The World Has Already Changed. More is Coming.

The travesties that have taken place over the last several weeks have been horrific and unjust. As a Christian, any amount of reflection on the matter should lead to a broken and contrite heart. Our fundamental identity is as a member of the one body of Christ. As a member of that one body, when a member hurts, we all hurt. In a conversation in early May, one of the members of our FXUS team relayed how much pain the Black church was experiencing right now, and that was even before the killing of George Floyd, and the subsequent and justified outcry. 

When one part of the body of Christ hurts more substantially and more acutely than others, just like the human body, the Christian body ought to mobilize it’s healing and restorative focus to that part. Just like our own bodies, we would not wish to stay in pain, but to both heal the pain and address the underlying causes of the hurt.  This is the important work we are called to do at this moment.  Difficult as these moments are, I ultimately believe God is at work – making something new – for all of us.

Fault Lines & Fractures

A few weeks after our country went into lockdown as a result of the pandemic, I was on a Zoom call with Rev. Dr. Linda Gorham, a pastor and psychologist near Baltimore, MD.  Linda and her husband, James, are pioneers and are exemplars of the kind of Christian witness we need in this moment.  As Black leaders they stepped away from years of more traditional ministry in order to start a multi-ethnic dinner church and several other community engagement ministries near Baltimore.

The conversation our group was having was around “what is God doing during this season.”  Linda shared on that day what I believe amounted to a prophetic word.  She believed that in the next few months we would see the fault lines and fractures in our current systems exposed, that those fractures would have the chance to be healed and that new systems would be built as the current ones were challenged and crumbled.
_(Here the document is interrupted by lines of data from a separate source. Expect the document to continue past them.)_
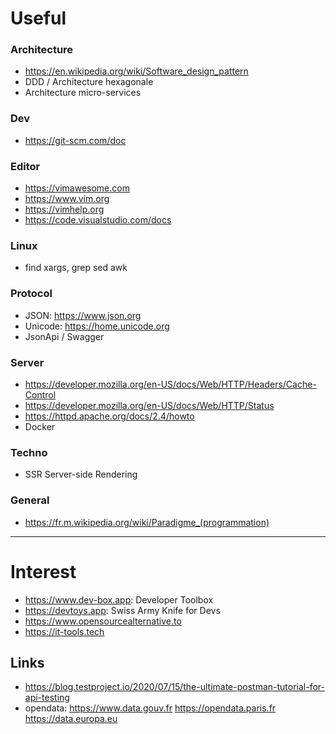 # Useful 

### Architecture
* https://en.wikipedia.org/wiki/Software_design_pattern
* DDD / Architecture hexagonale
* Architecture micro-services

### Dev
* https://git-scm.com/doc

### Editor
* https://vimawesome.com
* https://www.vim.org
* https://vimhelp.org
* https://code.visualstudio.com/docs

### Linux
- find xargs, grep sed awk

### Protocol
* JSON: https://www.json.org
* Unicode: https://home.unicode.org
* JsonApi / Swagger

### Server
* https://developer.mozilla.org/en-US/docs/Web/HTTP/Headers/Cache-Control
* https://developer.mozilla.org/en-US/docs/Web/HTTP/Status
* https://httpd.apache.org/docs/2.4/howto
* Docker

### Techno
* SSR Server-side Rendering

### General
- https://fr.m.wikipedia.org/wiki/Paradigme_(programmation)

---
# Interest
- https://www.dev-box.app: Developer Toolbox
- https://devtoys.app: Swiss Army Knife for Devs
- https://www.opensourcealternative.to
- https://it-tools.tech

## Links
* https://blog.testproject.io/2020/07/15/the-ultimate-postman-tutorial-for-api-testing
* opendata: https://www.data.gouv.fr https://opendata.paris.fr https://data.europa.eu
In the last few months we have seen more clearly those fault lines and fractures in many spheres.  The limitations and inequities of our public health system have been exposed and we now have a better understanding of what kind of system we need for the future.  Similarly, we have a greater window into our current system of education, where it might be strong and where it might be lacking.  Parents certainly have a greater appreciation for teachers now than they did before and everyone understands in new ways the importance of how we educate our children.  We have witnessed the stark ways that technological advances have greatly benefited some but not all.  Beyond this, major portions of our economic system are disappearing and other significant portions will be transformed in the days ahead.  Large companies like Starbucks are already making sweeping changes, surely to unleash a ripple effect upon many other companies.  The way people interact with their community of faith has been turned upside down, and it is unlikely that congregations will ever return to exactly the way it was before.  Of course, above all, in the last few weeks we have clearly seen how deeply ensconced the long-standing system of racism is within our society and it feels like – finally – that this most entrenched system is being exposed for what it is and is transforming us all in the process.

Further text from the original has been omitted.